Alcune cifre. Negli ultimi anni ben due milioni di famiglie italiane che assistono al proprio interno persone non autosufficienti sono scese sotto la cosiddetta "soglia di povertà". Il 42% delle persone con disabilità gravi è compreso nel 30% dei cittadini a più basso reddito. Da almeno vent'anni le indennità previste per le persone con disabilità non subiscono aumenti significativi. Nel 2003 il Ministero del Welfare aveva annunciato, nel cosiddetto Libro Bianco, l'istituzione di un fondo per non autosufficienti. Ancora oggi di tale fondo non vi è traccia alcuna. In compenso il Governo decide di tagliare drasticamente i finanziamenti agli Enti Locali, di esentare dal pagamento dell'ICI la Chiesa cattolica e di approvare la riforma costituzionale in senso federalista. La cosiddetta devolution, che dovrebbe trasferire alle regioni gran parte delle competenze in materia di politica sociale, assistenza e sanità. Tutto questo quando è evidente, o almeno dovrebbe esserlo, che la risposta fornita dal privato, se non altro il privato rivolto al profitto, non può essere ritenuta sufficiente in quanto non accessibile, prima di tutto dal punto di vista economico, a molti cittadini.

Lo Stato sociale si contrappone storicamente allo Stato liberale, emblematicamente definito da alcuni autori come Stato "astensionista", che si limita cioè a garantire il rispetto della legge e la tutela della proprietà privata. Forse è proprio da queste considerazioni che occorre ripartire.
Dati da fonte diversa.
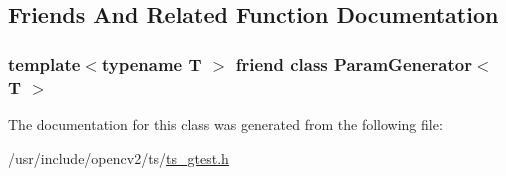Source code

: \subsection{Friends And Related Function Documentation}
\hypertarget{classtesting_1_1internal_1_1ParamIterator_ab73a355ae191f2f7eab54b65ca557714}{
\subsubsection[{Param\-Generator$<$ T $>$}]{\setlength{\rightskip}{0pt plus 5cm}template$<$typename T $>$ friend class {\bf Param\-Generator}$<$ {\bf T} $>$\hspace{0.3cm}{\ttfamily [friend]}}}\label{classtesting_1_1internal_1_1ParamIterator_ab73a355ae191f2f7eab54b65ca557714}


The documentation for this class was generated from the following file\-:\begin{DoxyCompactItemize}
\item 
/usr/include/opencv2/ts/\hyperlink{ts__gtest_8h}{ts\-\_\-gtest.\-h}\end{DoxyCompactItemize}
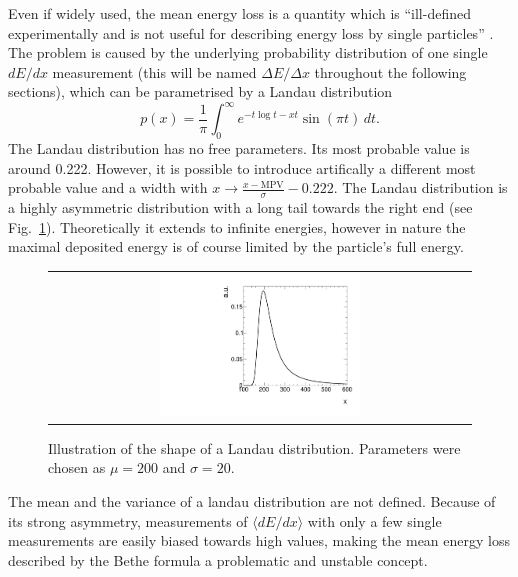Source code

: Even if widely used, the mean energy loss is a quantity which is ``ill-defined experimentally and is not useful for describing energy loss by single particles'' \cite{bib:PDG_2014}.
The problem is caused by the underlying probability distribution of one single $dE/dx$ measurement (this will be named $\Delta E/ \Delta x $ throughout the following sections), which can be parametrised by a Landau distribution \cite{bib:Landau_1944}
\begin{equation*}
p(x) = \frac{1}{\pi} \int_0^\infty\! e^{-t \log t - x t} \sin(\pi t)\, dt.
\end{equation*}
The Landau distribution has no free parameters. Its most probable value is around 0.222.
However, it is possible to introduce artifically a different most probable value and a width with $x \rightarrow \frac{x-\text{MPV}}{\sigma}-0.222$.
The Landau distribution is a highly asymmetric distribution with a long tail towards the right end (see Fig.~\ref{fig:landau}).
Theoretically it extends to infinite energies, however in nature the maximal deposited energy is of course limited by the particle's full energy.
\begin{figure}[!b]
  \centering 
  \begin{tabular}{c}
  \includegraphics[width=0.49\textwidth]{figures/analysis/PixelCalibration/Landau.pdf}
  \end{tabular}
  \caption{Illustration of the shape of a Landau distribution. Parameters were chosen as $\mu=200$ and $\sigma=20$.} 
  \label{fig:landau}
\end{figure}
The mean and the variance of a landau distribution are not defined.
Because of its strong asymmetry, measurements of $\langle dE/dx \rangle$ with only a few single measurements are easily biased towards high values, making the mean energy loss described by the Bethe formula a problematic and unstable concept.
Veniamo da anni in cui il pensiero corrente ha attribuito un peso preponderante al privato orientato al profitto, mentre ciò che è pubblico è stato vissuto come indifferente ed estraneo, quando non ostile; ma oggi, di fronte ad alcuni evidenti e conclamati fallimenti del privato, alla manifestazione di molte sue debolezze, tanto nell'etica quanto nei risultati, occorre riscoprire il gusto e il fascino dell'azione e della dimensione politica. Occorre promuovere senza timidezze e con un coraggio determinato e consapevole un'etica della responsabilità collettiva. Impegnarsi e credere nella dimensione politica vuol dire produrre responsabilità verso gli altri, condividere situazioni e proposte per risolvere problemi comuni, produrre interesse. Ma produrre responsabilità verso gli altri, avendola prima interiormente vissuta ed elaborata, vuol dire creare cittadinanza sociale.
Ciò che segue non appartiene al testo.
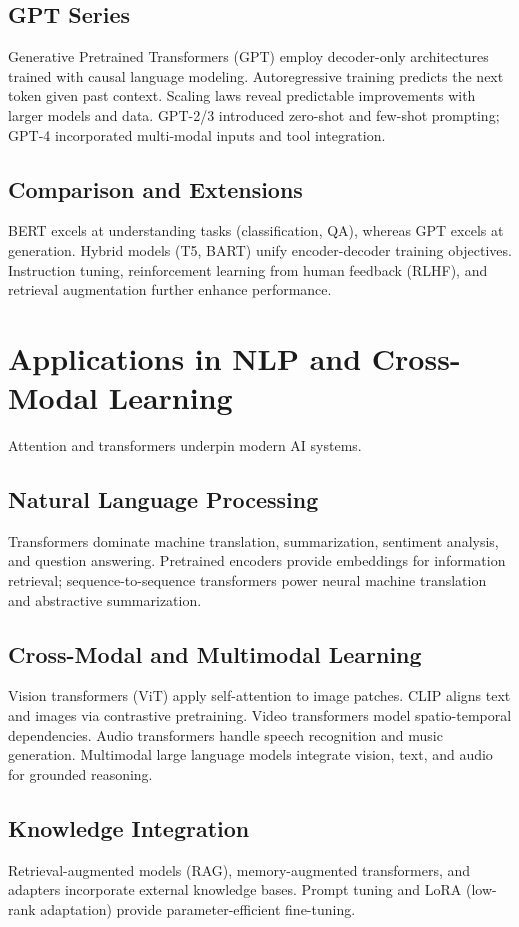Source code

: ﻿\documentclass[12pt]{article}
\begin{document}
\subsection{GPT Series}
Generative Pretrained Transformers (GPT) employ decoder-only architectures trained with causal language modeling. Autoregressive training predicts the next token given past context. Scaling laws reveal predictable improvements with larger models and data. GPT-2/3 introduced zero-shot and few-shot prompting; GPT-4 incorporated multi-modal inputs and tool integration.

\subsection{Comparison and Extensions}
BERT excels at understanding tasks (classification, QA), whereas GPT excels at generation. Hybrid models (T5, BART) unify encoder-decoder training objectives. Instruction tuning, reinforcement learning from human feedback (RLHF), and retrieval augmentation further enhance performance.

\section{Applications in NLP and Cross-Modal Learning}
Attention and transformers underpin modern AI systems.

\subsection{Natural Language Processing}
Transformers dominate machine translation, summarization, sentiment analysis, and question answering. Pretrained encoders provide embeddings for information retrieval; sequence-to-sequence transformers power neural machine translation and abstractive summarization.

\subsection{Cross-Modal and Multimodal Learning}
Vision transformers (ViT) apply self-attention to image patches. CLIP aligns text and images via contrastive pretraining. Video transformers model spatio-temporal dependencies. Audio transformers handle speech recognition and music generation. Multimodal large language models integrate vision, text, and audio for grounded reasoning.

\subsection{Knowledge Integration}
Retrieval-augmented models (RAG), memory-augmented transformers, and adapters incorporate external knowledge bases. Prompt tuning and LoRA (low-rank adaptation) provide parameter-efficient fine-tuning.
\end{document}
È proprio qui, nel concetto di cittadinanza sociale, che la cultura dei diritti incontra quella delle responsabilità, rendendo in tal modo possibile la generazione di una nuova cultura verso il settore pubblico di cui si sente sempre più la necessità e l'urgenza.

Il ruolo del Terzo Settore, delle associazioni di volontariato e delle cooperative sociali potrebbe risultare decisivo in questo percorso. Da sempre il mondo del volontariato ha saputo anticipare i tempi fornendo soluzioni o quanto meno mitigando problemi sociali anche gravi. Oggi la sfida sembra ancora più grande. In quanto non si tratta "semplicemente" di fornire dei servizi. Fra l'altro sarebbe impossibile per il Terzo Settore riuscire a soddisfare tutte le esigenze dei cittadini in difficoltà. Si tratta di qualcosa di ancor più difficile, di riuscire cioè ad intaccare un sistema fondato sull'egoismo individuale che da almeno dieci anni ha cominciato ad affondare le proprie radici nel profondo del nostro Paese.

Soltanto con un cambiamento profondo del nostro modo di pensare lo Stato sarà possibile generare le condizioni per uno sviluppo della partecipazione, per un sostegno concreto all'inclusione e per un rafforzamento reale della coesione sociale.